Este folhetim é uma adaptação de trechos do Livro Dezessete anos, editado em 2008.
Capítulo I
Sara e Miguel eram figuras exóticas e de presença constante nas praias daquela bela cidade da Bahia. Ciganos vindos da Espanha ainda crianças, moravam próximo aos Rochedos em um barraco de lona de caminhão.
Sara dançava e lia as mãos dos turistas, e Miguel vendia quinquilharias em uma enorme arara onde havia de tudo: chapéus, cangas, bijuterias, bonés, lembrancinhas, entre muitas outras coisas. Inutilidades, como diria minha mãe.
Conheci os dois eu era ainda muito pequena. Hoje estou com dezessete anos e tenho um namorado. Acostumei a vê-los sempre que ia por lá, pois os dois belos ciganos não faltavam nunca pela orla.

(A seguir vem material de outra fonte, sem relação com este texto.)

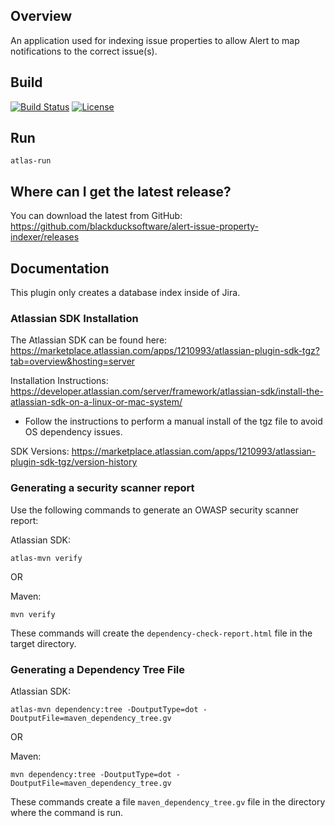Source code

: ## Overview ##
An application used for indexing issue properties to allow Alert to map notifications to the correct issue(s).

## Build ##

[![Build Status](https://travis-ci.org/blackducksoftware/alert-jira-property-indexer.svg?branch=master)](https://travis-ci.org/blackducksoftware/alert-jira-property-indexer)
[![License](https://img.shields.io/badge/License-Apache%202.0-blue.svg)](https://opensource.org/licenses/Apache-2.0)

## Run ##
```
atlas-run
```

## Where can I get the latest release? ##

You can download the latest from GitHub: https://github.com/blackducksoftware/alert-issue-property-indexer/releases

## Documentation ##

This plugin only creates a database index inside of Jira. 

### Atlassian SDK Installation ###

The Atlassian SDK can be found here: https://marketplace.atlassian.com/apps/1210993/atlassian-plugin-sdk-tgz?tab=overview&hosting=server

Installation Instructions: https://developer.atlassian.com/server/framework/atlassian-sdk/install-the-atlassian-sdk-on-a-linux-or-mac-system/

 - Follow the instructions to perform a manual install of the tgz file to avoid OS dependency issues. 

SDK Versions: https://marketplace.atlassian.com/apps/1210993/atlassian-plugin-sdk-tgz/version-history

### Generating a security scanner report ###
Use the following commands to generate an OWASP security scanner report:

Atlassian SDK:
```
atlas-mvn verify
```
OR 

Maven:
```
mvn verify
```
These commands will create the `dependency-check-report.html` file in the target directory.

### Generating a Dependency Tree File ###

Atlassian SDK:
```
atlas-mvn dependency:tree -DoutputType=dot -DoutputFile=maven_dependency_tree.gv
```
OR

Maven: 
```
mvn dependency:tree -DoutputType=dot -DoutputFile=maven_dependency_tree.gv
```
These commands create a file `maven_dependency_tree.gv` file in the directory where the command is run.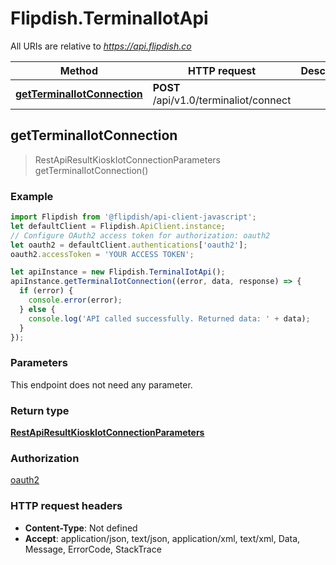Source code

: # Flipdish.TerminalIotApi

All URIs are relative to *https://api.flipdish.co*

Method | HTTP request | Description
------------- | ------------- | -------------
[**getTerminalIotConnection**](TerminalIotApi.md#getTerminalIotConnection) | **POST** /api/v1.0/terminaliot/connect | 



## getTerminalIotConnection

> RestApiResultKioskIotConnectionParameters getTerminalIotConnection()



### Example

```javascript
import Flipdish from '@flipdish/api-client-javascript';
let defaultClient = Flipdish.ApiClient.instance;
// Configure OAuth2 access token for authorization: oauth2
let oauth2 = defaultClient.authentications['oauth2'];
oauth2.accessToken = 'YOUR ACCESS TOKEN';

let apiInstance = new Flipdish.TerminalIotApi();
apiInstance.getTerminalIotConnection((error, data, response) => {
  if (error) {
    console.error(error);
  } else {
    console.log('API called successfully. Returned data: ' + data);
  }
});
```

### Parameters

This endpoint does not need any parameter.

### Return type

[**RestApiResultKioskIotConnectionParameters**](RestApiResultKioskIotConnectionParameters.md)

### Authorization

[oauth2](../README.md#oauth2)

### HTTP request headers

- **Content-Type**: Not defined
- **Accept**: application/json, text/json, application/xml, text/xml, Data, Message, ErrorCode, StackTrace

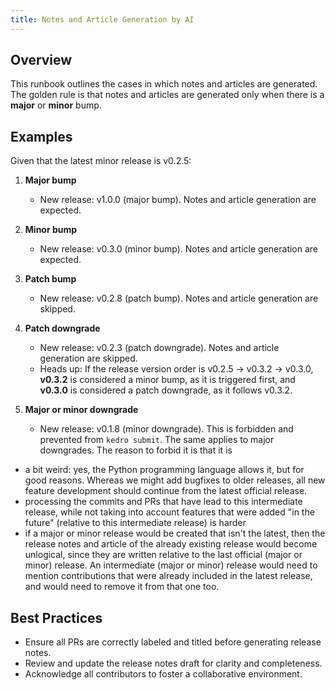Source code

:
 ```yaml
---
title: Notes and Article Generation by AI
---
```


## Overview

This runbook outlines the cases in which notes and articles are generated. The golden rule is that notes and articles are generated only when there is a **major** or **minor** bump.

## Examples
Given that the latest minor release is v0.2.5:

1. **Major bump**  
    - New release: v1.0.0 (major bump). Notes and article generation are expected.
    
2. **Minor bump**  
    - New release: v0.3.0 (minor bump). Notes and article generation are expected.
    
3. **Patch bump**  
    - New release: v0.2.8 (patch bump). Notes and article generation are skipped.
    
4. **Patch downgrade**  
    - New release: v0.2.3 (patch downgrade). Notes and article generation are skipped.  
    - Heads up: If the release version order is v0.2.5 → v0.3.2 → v0.3.0, **v0.3.2** is considered a minor bump, as it is triggered first, and **v0.3.0** is considered a patch downgrade, as it follows v0.3.2.
    
5. **Major or minor downgrade**  
    - New release: v0.1.8 (minor downgrade). This is forbidden and prevented from `kedro submit`. The same applies to major downgrades.
The reason to forbid it is that it is 

- a bit weird: yes, the Python programming language allows it, but for good
  reasons. Whereas we might add bugfixes to older releases, all new feature
  development should continue from the latest official release.
- processing the commits and PRs that have lead to this intermediate release,
  while not taking into account features that were added "in the future"
  (relative to this intermediate release) is harder
- if a major or minor release would be created that isn't the latest, then the
  release notes and article of the already existing release would become
  unlogical, since they are written relative to the last official (major or
  minor) release. An intermediate (major or minor) release would need to mention
  contributions that were already included in the latest release, and would need
  to remove it from that one too.

## Best Practices

- Ensure all PRs are correctly labeled and titled before generating release notes.
- Review and update the release notes draft for clarity and completeness.
- Acknowledge all contributors to foster a collaborative environment.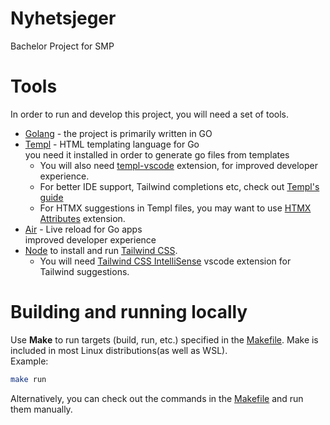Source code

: # Nyhetsjeger  
Bachelor Project for SMP  

# Tools  
In order to run and develop this project, you will need a set of tools.  

- [Golang](https://go.dev/) - the project is primarily written in GO  
- [Templ](https://templ.guide/quick-start/installation) - HTML templating language for Go  
    you need it installed in order to generate go files from templates  
    - You will also need [templ-vscode](https://marketplace.visualstudio.com/items?itemName=a-h.templ) extension, for improved developer experience.  
    - For better IDE support, Tailwind completions etc, check out [Templ's guide](https://templ.guide/commands-and-tools/ide-support/)  
    - For HTMX suggestions in Templ files, you may want to use [HTMX Attributes](https://marketplace.visualstudio.com/items?itemName=CraigRBroughton.htmx-attributes) extension.  
- [Air](https://github.com/cosmtrek/air?tab=readme-ov-file#via-go-install-recommended) - Live reload for Go apps  
    improved developer experience  
- [Node](https://nodejs.org/) to install and run [Tailwind CSS](https://tailwindcss.com/).  
    - You will need [Tailwind CSS IntelliSense](https://marketplace.visualstudio.com/items?itemName=bradlc.vscode-tailwindcss) vscode extension for Tailwind suggestions.  

# Building and running locally  
Use **Make** to run targets (build, run, etc.) specified in the [Makefile](./Makefile). Make is included in most Linux distributions(as well as WSL).  
Example:  
```bash
make run
```
Alternatively, you can check out the commands in the [Makefile](./Makefile) and run them manually.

Um dia deste meu namorado Renan levou-me a um local lindo na beira do mar. Deixamos o carro estacionado em frente a uma casa bonita, e subimos a pé por um caminho de pedras que levava até ao farol lá no alto. O dia estava muito cheio de sol, e o calor da tarde era grande. Fomos devagar olhando as plantas pelo caminho, algumas flores aqui e ali. Já no alto, a beira dos rochedos, ficamos embevecidos pela maravilhosa paisagem que se descortinava à nossa frente. Um navio muito ao longe, barcos de pesca e outros de passeio deslizavam nas águas esverdeadas do mar lá embaixo, e na cidade mais ao longe as casas e prédios pareciam um cartão postal. Para qualquer lugar que se olhasse a vista era assombrosa. Como nunca havia pensado em subir aquele caminho do farol antes? Lembro que desde pequena via crianças subindo em algazarra aquele caminho que fizemos hoje. Mas nunca tive a curiosidade de ir com eles. Que boba fui! Na verdade, quando era criança, ajudava meus irmãos a vender picolé, algodão doce e outras coisas na praia, e não sobrava muito tempo para brincar.
– Vanessa! Olha aquela cigana! – falou Renan.
Virei depressa para olhar. Era Sara. Fiz um sinal com a mão e ela se aproximou.
– Olá Sara! Lembra-se de mim?
– Olá! Lembro sim. Você sumiu da praia.
– É! Arrumei um emprego fixo. E o Miguel?
Sara virou para o lado. Miguel estava sentado em uma pedra que de tanto ser usada como banco já parecia um. Ela fez sinal para ele se aproximar. Renan com um sorriso estendeu a mão num cumprimento sem palavras, mas amistoso.
Ficamos a conversar sobre muitas coisas. Lembramos de quando eu vendia sorvete na praia com meus irmãos, e eles dois andavam por ali também ganhando a vida. Contaram que passavam todo o tempo naqueles sítios, e que o farol fazia parte de sua vida.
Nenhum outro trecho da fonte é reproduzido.